Exascale is characterized not just by Exaflop computational capability, but also by massive volumes of data generated by simulations running on such systems and increasingly by data generated through massive scientific experiments, crowdsourcing, and expanding sensor networks continually multiplying the volume of data. Such data must be analysed to derive valuable insights through which innovations and understanding are made possible in a vast spectrum of domains such as physics, computational biology, neuroscience, pharmaceutics, energy, and industrial manufacturing - which is critical for societal scientific and technological progress. The SAGE project, which incorporates research and innovation in hardware and enabling software, will significantly improve the performance of data access and enable computation and analysis to be performed more locally to data wherever it resides in the architecture, drastically minimising data movements between compute and data storage infrastructures.
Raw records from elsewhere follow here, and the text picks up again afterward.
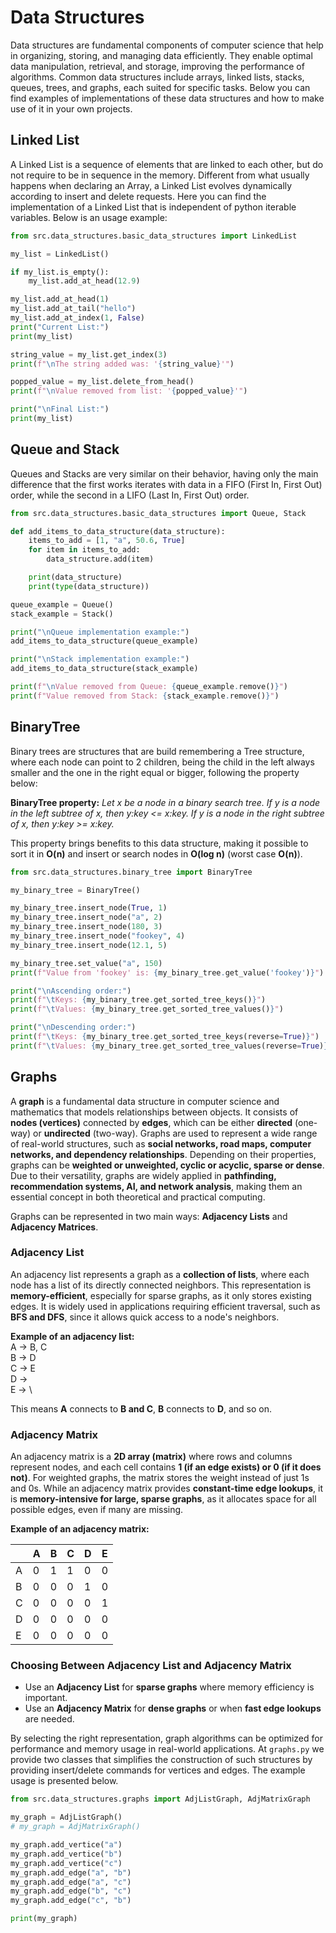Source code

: # Data Structures
Data structures are fundamental components of computer science that help in organizing,
storing, and managing data efficiently. 
They enable optimal data manipulation, retrieval, and storage, improving the performance of algorithms. 
Common data structures include arrays, linked lists, stacks, queues, trees, 
and graphs, each suited for specific tasks. Below you can find examples of implementations
of these data structures and how to make use of it in your own projects.

## Linked List
A Linked List is a sequence of elements that are linked to each other, but do
not require to be in sequence in the memory. Different from what usually happens
when declaring an Array, a Linked List evolves dynamically according to insert and
delete requests. Here you can find the implementation of a Linked List that is 
independent of python iterable variables. Below is an usage example:

```python
from src.data_structures.basic_data_structures import LinkedList

my_list = LinkedList()

if my_list.is_empty():
    my_list.add_at_head(12.9)

my_list.add_at_head(1)
my_list.add_at_tail("hello")
my_list.add_at_index(1, False)
print("Current List:")
print(my_list)

string_value = my_list.get_index(3)
print(f"\nThe string added was: '{string_value}'")

popped_value = my_list.delete_from_head()
print(f"\nValue removed from list: '{popped_value}'")

print("\nFinal List:")
print(my_list)
```

## Queue and Stack
Queues and Stacks are very similar on their behavior, having only the main difference that
the first works iterates with data in a FIFO (First In, First Out) order, while the
second in a LIFO (Last In, First Out) order.

```python
from src.data_structures.basic_data_structures import Queue, Stack

def add_items_to_data_structure(data_structure):
    items_to_add = [1, "a", 50.6, True]
    for item in items_to_add:
        data_structure.add(item)

    print(data_structure)
    print(type(data_structure))

queue_example = Queue()
stack_example = Stack()

print("\nQueue implementation example:")
add_items_to_data_structure(queue_example)

print("\nStack implementation example:")
add_items_to_data_structure(stack_example)

print(f"\nValue removed from Queue: {queue_example.remove()}")
print(f"Value removed from Stack: {stack_example.remove()}")
```

## BinaryTree
Binary trees are structures that are build remembering a Tree structure,
where each node can point to 2 children, being the child in the left always smaller
and the one in the right equal or bigger, following the property below:

**BinaryTree property:** *Let x be a node in a binary search tree. If y is a node in the left subtree
of x, then y:key <= x:key. If y is a node in the right subtree of x, then
y:key >= x:key.*

This property brings benefits to this data structure, making it possible to sort it in **O(n)** and
insert or search nodes in **O(log n)** (worst case **O(n)**).

```python
from src.data_structures.binary_tree import BinaryTree

my_binary_tree = BinaryTree()

my_binary_tree.insert_node(True, 1)
my_binary_tree.insert_node("a", 2)
my_binary_tree.insert_node(180, 3)
my_binary_tree.insert_node("fookey", 4)
my_binary_tree.insert_node(12.1, 5)

my_binary_tree.set_value("a", 150)
print(f"Value from 'fookey' is: {my_binary_tree.get_value('fookey')}")

print("\nAscending order:")
print(f"\tKeys: {my_binary_tree.get_sorted_tree_keys()}")
print(f"\tValues: {my_binary_tree.get_sorted_tree_values()}")

print("\nDescending order:")
print(f"\tKeys: {my_binary_tree.get_sorted_tree_keys(reverse=True)}")
print(f"\tValues: {my_binary_tree.get_sorted_tree_values(reverse=True)}")
```

## Graphs

A **graph** is a fundamental data structure in computer science and mathematics 
that models relationships between objects. It consists of **nodes (vertices)** 
connected by **edges**, which can be either **directed** (one-way) or **undirected**
(two-way). Graphs are used to represent a wide range of real-world structures, 
such as **social networks, road maps, computer networks, and dependency 
relationships**. Depending on their properties, graphs can be **weighted or 
unweighted, cyclic or acyclic, sparse or dense**. Due to their versatility, 
graphs are widely applied in **pathfinding, recommendation systems, 
AI, and network analysis**, making them an essential concept in both theoretical 
and practical computing.  

Graphs can be represented in two main ways: **Adjacency Lists** and 
**Adjacency Matrices**.  

### **Adjacency List**  
An adjacency list represents a graph as a **collection of lists**, where each node
has a list of its directly connected neighbors. This representation is 
**memory-efficient**, especially for sparse graphs, as it only stores existing edges. 
It is widely used in applications requiring efficient traversal, such as 
**BFS and DFS**, since it allows quick access to a node's neighbors.  

**Example of an adjacency list:**  
A → B, C \
B → D \
C → E \
D → \
E → \


This means **A** connects to **B and C**, **B** connects to **D**, and so on.  

### **Adjacency Matrix**  
An adjacency matrix is a **2D array (matrix)** where rows and columns represent 
nodes, and each cell contains **1 (if an edge exists) or 0 (if it does not)**. 
For weighted graphs, the matrix stores the weight instead of just 1s and 0s. 
While an adjacency matrix provides **constant-time edge lookups**, it is 
**memory-intensive for large, sparse graphs**, as it allocates space for all 
possible edges, even if many are missing.  

**Example of an adjacency matrix:**  

|   | A | B | C | D | E |
|---|---|---|---|---|---| 
| A | 0 | 1 | 1 | 0 | 0 | 
| B | 0 | 0 | 0 | 1 | 0 | 
| C | 0 | 0 | 0 | 0 | 1 | 
| D | 0 | 0 | 0 | 0 | 0 | 
| E | 0 | 0 | 0 | 0 | 0 |   


### **Choosing Between Adjacency List and Adjacency Matrix**  
- Use an **Adjacency List** for **sparse graphs** where memory efficiency is important.  
- Use an **Adjacency Matrix** for **dense graphs** or when **fast edge lookups** are needed.  

By selecting the right representation, graph algorithms can be optimized for 
performance and memory usage in real-world applications. At ``graphs.py`` we 
provide two classes that simplifies the construction of such structures by 
providing insert/delete commands for vertices and edges. The example usage is 
presented below.


```python
from src.data_structures.graphs import AdjListGraph, AdjMatrixGraph

my_graph = AdjListGraph()
# my_graph = AdjMatrixGraph()

my_graph.add_vertice("a")
my_graph.add_vertice("b")
my_graph.add_vertice("c")
my_graph.add_edge("a", "b")
my_graph.add_edge("a", "c")
my_graph.add_edge("b", "c")
my_graph.add_edge("c", "b")

print(my_graph)
```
With a seamless view of data throughout the platform, incorporating multiple tiers of storage from memory to disk to long-term archives, it will enable Application Programming Interfaces and programming models to easily use such a platform to efficiently utilize the most appropriate data analytics techniques suited to the problem space.
The following are the overall objectives of the SAGE project:
• Provide a next-generation multi-tiered object-based data storage system (hardware and enabling software) supporting current and future-generation persistent storage media, (solid-state and disc) within an I/O hierarchy . We term this “Percipient Storage”.
• The project;
o Redefines the storage subsystem as an integral part of the computational infrastructure.
o Provides integrated computational capability anywhere in the storage system.
• Significantly improves the overall scientific output through advancements in systemic I/O performance and latency, and drastically reduces data movements hence improving energy efficiency by:
o providing the ability to flexibly move appropriate computational workloads to where the data resides
o providing a storage architecture built from the ground up to handle Exascale I/O
o providing a potential to use resources in the computational cluster as part of the storage system
• Provides a roadmap of technologies supporting data access for both Exascale/Exabyte and High Performance Data Analytics (HPDA) requirements:
o Targeting scalability to 500-1000PBytes, with bandwidth in the order of 60TB/sec with a storage system energy footprint of less than approximately 5KW/petabyte;
o With flexible and efficient usage of HPDA application environments regardless of the compute node’s architecture and implementation.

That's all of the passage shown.